WHAT YOU ARE ASKED TO DO:
A bare number is all that is needed: how many lines below contain the string "screenshots"?

STORED DATA:
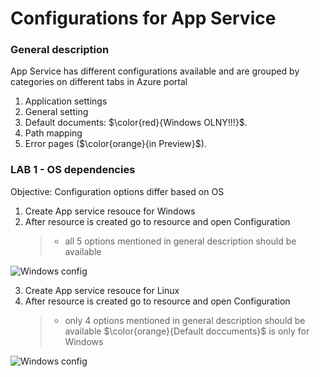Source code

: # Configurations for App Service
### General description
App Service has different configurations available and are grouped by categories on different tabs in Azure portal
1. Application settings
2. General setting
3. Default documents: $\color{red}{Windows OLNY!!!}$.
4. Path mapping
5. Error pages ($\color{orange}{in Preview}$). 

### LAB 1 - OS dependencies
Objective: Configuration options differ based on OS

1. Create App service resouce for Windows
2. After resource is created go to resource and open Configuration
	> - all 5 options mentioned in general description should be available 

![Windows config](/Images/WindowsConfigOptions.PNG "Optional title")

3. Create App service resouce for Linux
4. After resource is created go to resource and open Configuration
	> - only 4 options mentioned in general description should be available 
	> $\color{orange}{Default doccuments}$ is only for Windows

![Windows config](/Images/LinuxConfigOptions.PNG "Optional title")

---

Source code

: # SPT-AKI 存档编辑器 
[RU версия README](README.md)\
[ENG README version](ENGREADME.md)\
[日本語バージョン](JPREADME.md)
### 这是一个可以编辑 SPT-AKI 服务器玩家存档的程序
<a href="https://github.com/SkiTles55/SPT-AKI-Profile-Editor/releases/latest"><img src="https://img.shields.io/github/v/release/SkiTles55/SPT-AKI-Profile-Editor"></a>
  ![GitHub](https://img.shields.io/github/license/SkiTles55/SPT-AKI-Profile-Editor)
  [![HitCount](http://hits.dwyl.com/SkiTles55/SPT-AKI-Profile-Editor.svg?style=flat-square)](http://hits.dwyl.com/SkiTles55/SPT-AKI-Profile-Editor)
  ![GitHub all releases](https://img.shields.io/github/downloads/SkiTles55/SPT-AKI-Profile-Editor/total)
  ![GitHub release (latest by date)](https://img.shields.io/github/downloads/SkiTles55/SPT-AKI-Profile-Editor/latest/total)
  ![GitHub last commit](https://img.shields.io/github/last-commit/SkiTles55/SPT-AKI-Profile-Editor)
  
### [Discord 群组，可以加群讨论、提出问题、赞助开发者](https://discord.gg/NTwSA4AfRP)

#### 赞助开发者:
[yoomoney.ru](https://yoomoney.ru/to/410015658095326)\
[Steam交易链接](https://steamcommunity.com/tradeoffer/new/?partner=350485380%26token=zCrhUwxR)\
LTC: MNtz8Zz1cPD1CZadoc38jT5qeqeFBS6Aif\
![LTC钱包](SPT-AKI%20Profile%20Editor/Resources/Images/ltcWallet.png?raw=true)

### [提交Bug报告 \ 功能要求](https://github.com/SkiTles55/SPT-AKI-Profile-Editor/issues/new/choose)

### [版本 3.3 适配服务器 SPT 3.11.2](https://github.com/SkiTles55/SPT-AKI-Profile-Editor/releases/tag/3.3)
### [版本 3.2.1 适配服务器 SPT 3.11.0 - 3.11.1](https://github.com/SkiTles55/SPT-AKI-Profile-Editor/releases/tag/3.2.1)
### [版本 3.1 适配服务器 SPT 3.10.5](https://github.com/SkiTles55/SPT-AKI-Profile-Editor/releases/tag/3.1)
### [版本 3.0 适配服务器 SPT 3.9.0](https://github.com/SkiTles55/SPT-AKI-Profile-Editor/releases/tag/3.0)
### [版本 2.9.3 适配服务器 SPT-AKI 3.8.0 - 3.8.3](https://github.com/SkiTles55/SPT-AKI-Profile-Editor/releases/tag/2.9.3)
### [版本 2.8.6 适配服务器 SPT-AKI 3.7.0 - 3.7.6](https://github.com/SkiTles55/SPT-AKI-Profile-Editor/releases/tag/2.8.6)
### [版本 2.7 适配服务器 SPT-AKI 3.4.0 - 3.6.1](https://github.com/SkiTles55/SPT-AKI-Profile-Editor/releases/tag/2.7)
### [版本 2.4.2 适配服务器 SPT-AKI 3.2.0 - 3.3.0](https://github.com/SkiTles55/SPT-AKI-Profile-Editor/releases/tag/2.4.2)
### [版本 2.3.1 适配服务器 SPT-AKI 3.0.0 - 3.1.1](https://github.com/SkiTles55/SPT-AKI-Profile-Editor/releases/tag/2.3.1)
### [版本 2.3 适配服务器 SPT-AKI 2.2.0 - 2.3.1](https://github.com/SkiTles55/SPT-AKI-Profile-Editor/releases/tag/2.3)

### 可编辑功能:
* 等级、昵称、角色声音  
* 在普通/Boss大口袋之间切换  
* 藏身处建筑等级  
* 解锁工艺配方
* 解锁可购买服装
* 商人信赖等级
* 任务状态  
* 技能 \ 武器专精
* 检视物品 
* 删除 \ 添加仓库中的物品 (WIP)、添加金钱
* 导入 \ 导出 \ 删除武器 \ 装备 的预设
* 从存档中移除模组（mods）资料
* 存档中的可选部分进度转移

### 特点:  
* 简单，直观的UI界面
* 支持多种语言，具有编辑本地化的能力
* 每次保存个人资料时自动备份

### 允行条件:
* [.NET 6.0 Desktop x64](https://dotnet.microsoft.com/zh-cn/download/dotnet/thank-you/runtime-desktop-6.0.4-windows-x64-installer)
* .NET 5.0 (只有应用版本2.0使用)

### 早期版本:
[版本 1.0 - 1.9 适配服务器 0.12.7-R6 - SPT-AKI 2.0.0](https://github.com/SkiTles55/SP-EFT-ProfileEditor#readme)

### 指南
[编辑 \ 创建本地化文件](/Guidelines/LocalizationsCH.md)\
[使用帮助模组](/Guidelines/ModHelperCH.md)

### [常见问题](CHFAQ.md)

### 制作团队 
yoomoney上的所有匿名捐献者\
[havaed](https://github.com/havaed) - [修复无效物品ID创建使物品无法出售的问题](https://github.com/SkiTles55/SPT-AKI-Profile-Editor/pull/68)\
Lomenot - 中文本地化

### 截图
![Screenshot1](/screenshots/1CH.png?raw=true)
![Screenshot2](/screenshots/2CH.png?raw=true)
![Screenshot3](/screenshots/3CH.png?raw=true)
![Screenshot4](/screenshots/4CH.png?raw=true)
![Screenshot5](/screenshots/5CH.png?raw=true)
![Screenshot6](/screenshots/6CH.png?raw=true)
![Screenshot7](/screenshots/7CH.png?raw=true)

WRITTEN SOLUTION:
7